Desde los versos cargados de ambigüedad en Macbeth hasta los encantamientos silenciados entre los muros de un castillo gótico, las brujas literarias han dejado un reguero de símbolos, temores y anhelos que sigue fermentando en la literatura moderna. Y, de todas ellas, han sido las brujas góticas, en particular, las que más han influido en la configuración de las antiheroínas contemporáneas: esas figuras complejas que caminan entre el deseo y el castigo, lo íntimo y lo político.

En novelas como Las horas de Michael Cunningham o La campana de cristal de Sylvia Plath resuenan ecos de esas mujeres brujas del gótico: marginales, lúgubres, rotas pero insumisas. Incluso cuando el término “bruja” no se pronuncia, la estructura está ahí: mujeres con poder que incomoda, que no encajan, que eligen. También cuando pienso en brujas parte de literatura de fantasía feminista pienso en Circe de Madeline Miller donde se retoma la figura arquetípica de la bruja para reescribirla desde la agencia, el deseo y la autodefinición.
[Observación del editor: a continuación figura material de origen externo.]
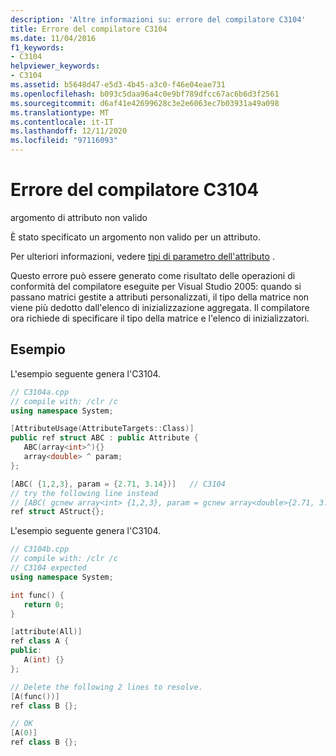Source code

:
 ```yaml
---
description: 'Altre informazioni su: errore del compilatore C3104'
title: Errore del compilatore C3104
ms.date: 11/04/2016
f1_keywords:
- C3104
helpviewer_keywords:
- C3104
ms.assetid: b5648d47-e5d3-4b45-a3c0-f46e04eae731
ms.openlocfilehash: b093c5daa96a4c0e9bf789dfcc67ac6b6d3f2561
ms.sourcegitcommit: d6af41e42699628c3e2e6063ec7b03931a49a098
ms.translationtype: MT
ms.contentlocale: it-IT
ms.lasthandoff: 12/11/2020
ms.locfileid: "97116093"
---
```

# <a name="compiler-error-c3104"></a>Errore del compilatore C3104

argomento di attributo non valido

È stato specificato un argomento non valido per un attributo.

Per ulteriori informazioni, vedere [tipi di parametro dell'attributo](../../extensions/attribute-parameter-types-cpp-component-extensions.md) .

Questo errore può essere generato come risultato delle operazioni di conformità del compilatore eseguite per Visual Studio 2005: quando si passano matrici gestite a attributi personalizzati, il tipo della matrice non viene più dedotto dall'elenco di inizializzazione aggregata. Il compilatore ora richiede di specificare il tipo della matrice e l'elenco di inizializzatori.

## <a name="examples"></a>Esempio

L'esempio seguente genera l'C3104.

```cpp
// C3104a.cpp
// compile with: /clr /c
using namespace System;

[AttributeUsage(AttributeTargets::Class)]
public ref struct ABC : public Attribute {
   ABC(array<int>^){}
   array<double> ^ param;
};

[ABC( {1,2,3}, param = {2.71, 3.14})]   // C3104
// try the following line instead
// [ABC( gcnew array<int> {1,2,3}, param = gcnew array<double>{2.71, 3.14})]
ref struct AStruct{};
```

L'esempio seguente genera l'C3104.

```cpp
// C3104b.cpp
// compile with: /clr /c
// C3104 expected
using namespace System;

int func() {
   return 0;
}

[attribute(All)]
ref class A {
public:
   A(int) {}
};

// Delete the following 2 lines to resolve.
[A(func())]
ref class B {};

// OK
[A(0)]
ref class B {};
```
Quizás, en el fondo, las brujas literarias nos siguen fascinando porque encarnan algo que aún duele nombrar: el miedo a las mujeres que hablan demasiado, que saben demasiado, que desean sin pedir permiso. Y por eso no desaparecen, sino que mutan. Se quitan el sombrero puntiagudo, se ponen sus botas Doc Martens o se mudan a la naturaleza en busca de paz y sosiego, pero ahí siguen, susurrándonos desde las páginas: que la historia aún no ha terminado. Y que quizás la próxima vez, la manzana no traiga veneno… sino la semilla de un espacio para todas ellas.